Why do narcissists keep changing their minds
Free University of Berlin
From the outside, everything is going very well at Tom: He makes progress on the job, can inspire others for his ideas and has enough assertiveness to implement them. He is pleased to lead a small team and enjoys teaching his co-workers how to do things the right way. Mainly because he thinks that many colleagues do less and only he understands what really matters. However, love relationships usually only last a short time, in the getting-to-know phase he is very charming, but he is hardly interested in the everyday problems of his girlfriends, just as little as in those of his employees. Because Tom is a narcissist - and could be one of those people with whom the psychologist Aline Vater is working as part of her doctoral thesis at the Cluster of Excellence “Languages of Emotion” at Freie Universität.
Narcissism is a personality trait that can be more or less pronounced. Psychologists and organizational researchers have often found high levels of characteristics in people in management positions. “Narcissism is linked to qualities like assertiveness or a high self-esteem, both traits that help to be successful,” explains Aline Vater. “Narcissists often appear charismatic at first glance and can be very interesting and convincing.” But there are also negative aspects such as low empathy and high expectations that make dealing with these employees difficult.
Aline Vater wants to find out up to which point a high level of narcissistic personality traits is promising - and from when onwards problematic. Because while some narcissists get along well at work and in relationships and the success even further strengthens their high self-esteem, others suffer from the negative aspects. In internet forums such as Narzissmus.net, those affected complain about their own “coldness”, a feeling of emptiness and their own lack of understanding of the emotionality of others. The lack of reference to the feelings of others, one believes the descriptions, breaks relationships and friendships.

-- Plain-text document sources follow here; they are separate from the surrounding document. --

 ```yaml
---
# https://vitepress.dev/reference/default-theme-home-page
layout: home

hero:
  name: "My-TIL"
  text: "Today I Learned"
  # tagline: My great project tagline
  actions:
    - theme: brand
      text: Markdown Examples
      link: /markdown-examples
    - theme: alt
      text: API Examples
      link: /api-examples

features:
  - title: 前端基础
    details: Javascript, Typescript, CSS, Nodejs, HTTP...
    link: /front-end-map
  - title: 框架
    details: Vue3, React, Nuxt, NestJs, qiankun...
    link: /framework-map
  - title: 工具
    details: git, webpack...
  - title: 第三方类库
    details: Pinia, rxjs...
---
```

Aline Vater is writing her dissertation with Stefan Röpke, psychiatrist at the clinic and university outpatient department for psychiatry and psychotherapy at the Charité, Benjamin Franklin campus. Röpke heads a working group that deals with the changed emotional experience of narcissists. Above all, people who have been diagnosed with a narcissistic personality disorder are examined here; the transition between "healthy" narcissism and pathological expression is fluid: "There are people who are professionally successful precisely because of their narcissism". They get along well in many areas throughout their lives, it is only in relationships that the partners often feel devalued and made small, ”says Röpke. It is only after a narcissistic insult, separation or job loss that the level of suffering increases, and one speaks of a mental illness.
A study by the working group on empathy has shown that narcissists recognize feelings in others, but cannot sympathize with them. The emotions of others often leave them untouched. The impression of a general feeling of coldness is only partially correct. Narcissists have extremely strong emotions. However, according to Stefan Röpke, these feelings often do not correspond to the current situation. These feelings could even become overwhelming. If they were hurt, many narcissists would no longer have a grip on themselves, and they would often react inappropriately and irrationally.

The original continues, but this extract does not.